Collected data
+++
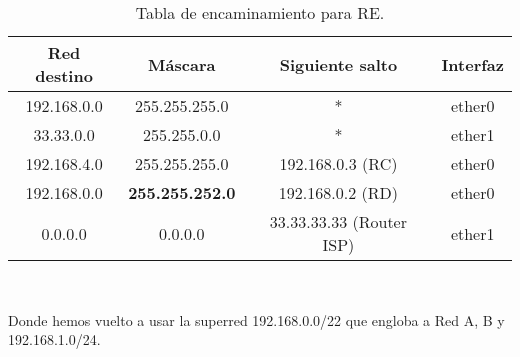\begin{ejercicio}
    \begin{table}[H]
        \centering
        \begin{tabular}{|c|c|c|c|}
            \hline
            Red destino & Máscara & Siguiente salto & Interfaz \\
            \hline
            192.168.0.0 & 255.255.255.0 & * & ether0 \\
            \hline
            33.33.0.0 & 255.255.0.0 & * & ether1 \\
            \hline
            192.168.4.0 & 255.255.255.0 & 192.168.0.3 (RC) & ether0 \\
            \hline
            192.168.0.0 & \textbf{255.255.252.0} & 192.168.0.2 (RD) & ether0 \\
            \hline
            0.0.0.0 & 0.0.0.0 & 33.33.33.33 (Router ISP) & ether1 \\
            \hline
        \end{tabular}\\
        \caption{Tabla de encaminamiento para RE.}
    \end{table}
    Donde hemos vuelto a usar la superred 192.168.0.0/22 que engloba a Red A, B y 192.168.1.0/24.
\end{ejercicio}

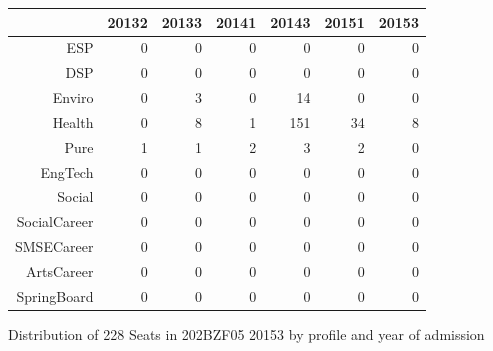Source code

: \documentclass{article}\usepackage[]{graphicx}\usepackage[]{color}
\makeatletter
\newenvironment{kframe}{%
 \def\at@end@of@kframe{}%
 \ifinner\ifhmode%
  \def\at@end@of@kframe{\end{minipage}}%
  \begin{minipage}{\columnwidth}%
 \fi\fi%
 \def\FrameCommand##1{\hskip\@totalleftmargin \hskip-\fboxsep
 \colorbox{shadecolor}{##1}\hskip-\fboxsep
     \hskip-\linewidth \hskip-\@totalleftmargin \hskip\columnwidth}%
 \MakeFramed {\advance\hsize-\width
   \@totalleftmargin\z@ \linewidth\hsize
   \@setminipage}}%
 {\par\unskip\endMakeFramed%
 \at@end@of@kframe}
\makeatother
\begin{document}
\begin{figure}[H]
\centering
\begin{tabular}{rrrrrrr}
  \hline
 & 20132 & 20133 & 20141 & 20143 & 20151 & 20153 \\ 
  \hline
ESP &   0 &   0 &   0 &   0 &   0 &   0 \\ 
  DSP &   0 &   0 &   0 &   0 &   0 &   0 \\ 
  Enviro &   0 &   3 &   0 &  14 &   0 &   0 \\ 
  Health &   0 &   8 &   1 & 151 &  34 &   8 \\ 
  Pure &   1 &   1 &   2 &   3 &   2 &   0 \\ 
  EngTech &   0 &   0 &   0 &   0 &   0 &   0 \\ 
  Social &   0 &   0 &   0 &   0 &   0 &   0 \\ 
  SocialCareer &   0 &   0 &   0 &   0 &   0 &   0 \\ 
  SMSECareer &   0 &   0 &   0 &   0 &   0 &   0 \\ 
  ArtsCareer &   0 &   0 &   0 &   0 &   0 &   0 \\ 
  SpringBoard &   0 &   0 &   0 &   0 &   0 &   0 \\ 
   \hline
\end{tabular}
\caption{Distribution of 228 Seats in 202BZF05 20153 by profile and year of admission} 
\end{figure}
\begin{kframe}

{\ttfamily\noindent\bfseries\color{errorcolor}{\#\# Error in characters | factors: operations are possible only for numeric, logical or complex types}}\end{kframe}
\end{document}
+++
• _ACTIVITY_:
When a line in the records above holds "columnwidth", that line is to be reported.

• _OUTPUT FOR THIS EXERCISE_:
  \begin{minipage}{\columnwidth}%
     \hskip-\linewidth \hskip-\@totalleftmargin \hskip\columnwidth}%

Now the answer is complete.